*Work item*:
Write only the number of lines in the data that contain the word "bazel".

*Task data*:
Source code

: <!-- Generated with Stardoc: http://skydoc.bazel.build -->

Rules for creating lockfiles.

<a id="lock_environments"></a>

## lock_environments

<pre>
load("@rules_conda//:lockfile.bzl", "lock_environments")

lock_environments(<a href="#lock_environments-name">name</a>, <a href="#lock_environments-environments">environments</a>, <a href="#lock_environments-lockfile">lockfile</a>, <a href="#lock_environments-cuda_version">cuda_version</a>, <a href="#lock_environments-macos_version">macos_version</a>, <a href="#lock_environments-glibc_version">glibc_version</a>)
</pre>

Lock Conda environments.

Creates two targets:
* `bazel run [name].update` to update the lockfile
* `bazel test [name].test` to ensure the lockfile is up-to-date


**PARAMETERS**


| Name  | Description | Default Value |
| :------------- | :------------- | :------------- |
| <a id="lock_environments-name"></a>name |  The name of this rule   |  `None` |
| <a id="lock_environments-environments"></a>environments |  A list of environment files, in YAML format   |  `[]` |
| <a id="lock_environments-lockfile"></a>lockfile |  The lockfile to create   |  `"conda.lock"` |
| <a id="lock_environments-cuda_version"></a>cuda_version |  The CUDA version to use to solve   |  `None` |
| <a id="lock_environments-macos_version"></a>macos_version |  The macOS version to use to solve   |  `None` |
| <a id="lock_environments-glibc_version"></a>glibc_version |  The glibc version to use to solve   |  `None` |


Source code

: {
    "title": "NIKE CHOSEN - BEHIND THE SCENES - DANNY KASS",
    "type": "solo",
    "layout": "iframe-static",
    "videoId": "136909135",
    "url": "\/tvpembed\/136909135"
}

*Expected answer*:
3